─── The input
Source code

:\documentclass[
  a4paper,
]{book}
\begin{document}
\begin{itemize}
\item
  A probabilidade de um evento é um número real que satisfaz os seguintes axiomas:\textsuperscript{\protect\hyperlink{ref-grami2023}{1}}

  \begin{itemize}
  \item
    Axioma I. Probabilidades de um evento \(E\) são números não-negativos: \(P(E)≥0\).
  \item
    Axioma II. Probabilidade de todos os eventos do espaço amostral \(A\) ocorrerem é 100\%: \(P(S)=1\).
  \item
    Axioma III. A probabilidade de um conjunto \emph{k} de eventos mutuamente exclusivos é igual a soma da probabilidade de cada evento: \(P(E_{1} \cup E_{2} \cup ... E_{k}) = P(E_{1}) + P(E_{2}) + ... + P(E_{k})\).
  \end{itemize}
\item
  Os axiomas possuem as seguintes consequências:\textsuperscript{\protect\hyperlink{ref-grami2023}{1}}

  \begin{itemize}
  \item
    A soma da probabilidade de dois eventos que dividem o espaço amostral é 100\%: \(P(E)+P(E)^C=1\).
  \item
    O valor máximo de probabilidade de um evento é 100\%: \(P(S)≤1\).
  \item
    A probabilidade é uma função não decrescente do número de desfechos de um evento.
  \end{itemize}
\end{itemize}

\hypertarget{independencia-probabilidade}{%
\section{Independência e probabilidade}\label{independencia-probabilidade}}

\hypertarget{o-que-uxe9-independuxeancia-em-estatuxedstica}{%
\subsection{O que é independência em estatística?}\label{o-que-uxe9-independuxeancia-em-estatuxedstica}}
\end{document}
──────
─── The input
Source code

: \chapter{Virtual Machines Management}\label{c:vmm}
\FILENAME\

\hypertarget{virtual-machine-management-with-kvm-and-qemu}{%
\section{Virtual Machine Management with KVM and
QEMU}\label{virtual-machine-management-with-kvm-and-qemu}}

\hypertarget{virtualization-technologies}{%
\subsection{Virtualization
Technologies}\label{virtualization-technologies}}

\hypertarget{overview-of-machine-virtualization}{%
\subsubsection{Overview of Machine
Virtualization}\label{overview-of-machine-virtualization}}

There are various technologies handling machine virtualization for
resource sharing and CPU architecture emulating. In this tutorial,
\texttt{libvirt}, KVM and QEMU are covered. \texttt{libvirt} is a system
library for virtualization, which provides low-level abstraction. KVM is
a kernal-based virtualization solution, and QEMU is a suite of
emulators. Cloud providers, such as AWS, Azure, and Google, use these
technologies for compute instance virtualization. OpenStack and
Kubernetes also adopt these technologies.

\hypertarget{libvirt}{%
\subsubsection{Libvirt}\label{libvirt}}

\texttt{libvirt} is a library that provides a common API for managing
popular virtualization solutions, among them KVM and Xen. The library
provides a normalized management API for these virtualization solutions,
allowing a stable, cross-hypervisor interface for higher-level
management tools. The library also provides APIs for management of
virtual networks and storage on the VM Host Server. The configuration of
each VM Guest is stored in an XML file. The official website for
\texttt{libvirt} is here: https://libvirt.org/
──────
─── The input
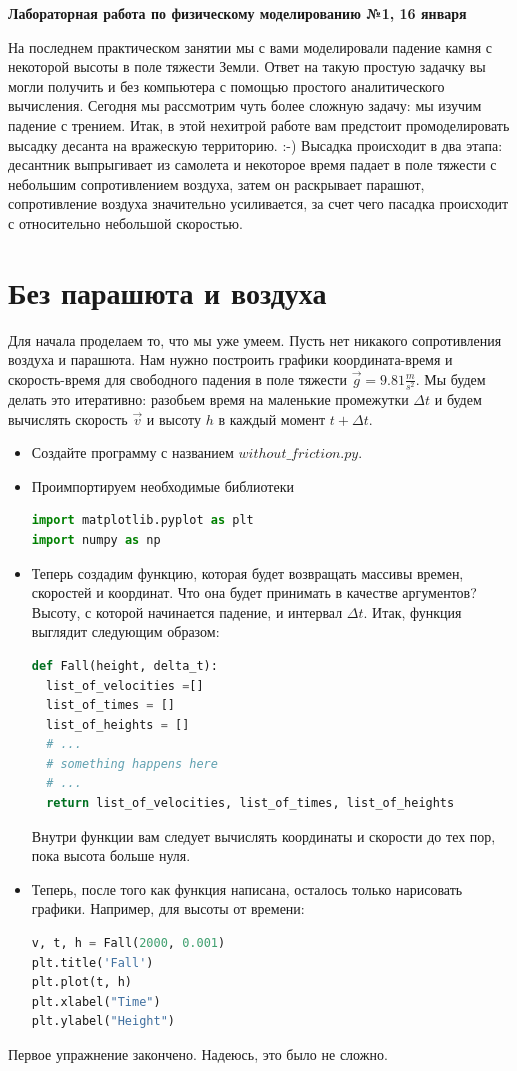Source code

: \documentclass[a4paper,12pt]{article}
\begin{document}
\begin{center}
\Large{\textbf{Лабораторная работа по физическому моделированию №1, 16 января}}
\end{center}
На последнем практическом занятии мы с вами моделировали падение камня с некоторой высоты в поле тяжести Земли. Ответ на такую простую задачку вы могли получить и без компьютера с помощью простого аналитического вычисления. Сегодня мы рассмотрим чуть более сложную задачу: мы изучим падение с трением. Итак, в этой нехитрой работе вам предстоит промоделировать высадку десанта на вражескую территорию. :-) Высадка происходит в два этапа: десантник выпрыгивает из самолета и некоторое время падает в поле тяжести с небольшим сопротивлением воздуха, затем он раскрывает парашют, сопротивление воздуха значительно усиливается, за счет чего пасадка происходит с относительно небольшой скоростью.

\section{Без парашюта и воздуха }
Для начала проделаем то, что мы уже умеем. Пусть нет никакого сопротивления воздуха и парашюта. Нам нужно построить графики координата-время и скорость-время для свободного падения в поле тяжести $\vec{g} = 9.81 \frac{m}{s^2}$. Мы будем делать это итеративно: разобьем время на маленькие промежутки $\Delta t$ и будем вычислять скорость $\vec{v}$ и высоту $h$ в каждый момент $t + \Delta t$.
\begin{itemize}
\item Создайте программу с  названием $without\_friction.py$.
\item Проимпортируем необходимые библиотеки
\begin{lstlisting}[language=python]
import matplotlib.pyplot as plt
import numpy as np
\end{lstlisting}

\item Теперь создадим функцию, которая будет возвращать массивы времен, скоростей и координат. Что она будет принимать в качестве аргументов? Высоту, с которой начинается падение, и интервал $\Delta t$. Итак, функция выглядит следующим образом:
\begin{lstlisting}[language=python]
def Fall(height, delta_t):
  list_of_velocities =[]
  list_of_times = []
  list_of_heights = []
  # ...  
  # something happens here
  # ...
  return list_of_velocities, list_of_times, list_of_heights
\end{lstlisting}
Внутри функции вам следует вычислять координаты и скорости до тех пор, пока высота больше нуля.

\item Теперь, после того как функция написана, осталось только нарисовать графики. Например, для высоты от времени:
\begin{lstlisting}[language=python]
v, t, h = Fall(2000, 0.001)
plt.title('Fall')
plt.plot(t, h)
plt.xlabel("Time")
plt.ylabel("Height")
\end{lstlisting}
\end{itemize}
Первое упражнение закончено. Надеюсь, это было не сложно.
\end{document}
──────
> _Exercise goal_
What you return must be the lines above that run from the line with "technologies for compute" to the line with "is here: https://libvirt.org/", inclusive, each copied exactly.

> _Written solution_
technologies for compute instance virtualization. OpenStack and
Kubernetes also adopt these technologies.

\hypertarget{libvirt}{%
\subsubsection{Libvirt}\label{libvirt}}

\texttt{libvirt} is a library that provides a common API for managing
popular virtualization solutions, among them KVM and Xen. The library
provides a normalized management API for these virtualization solutions,
allowing a stable, cross-hypervisor interface for higher-level
management tools. The library also provides APIs for management of
virtual networks and storage on the VM Host Server. The configuration of
each VM Guest is stored in an XML file. The official website for
\texttt{libvirt} is here: https://libvirt.org/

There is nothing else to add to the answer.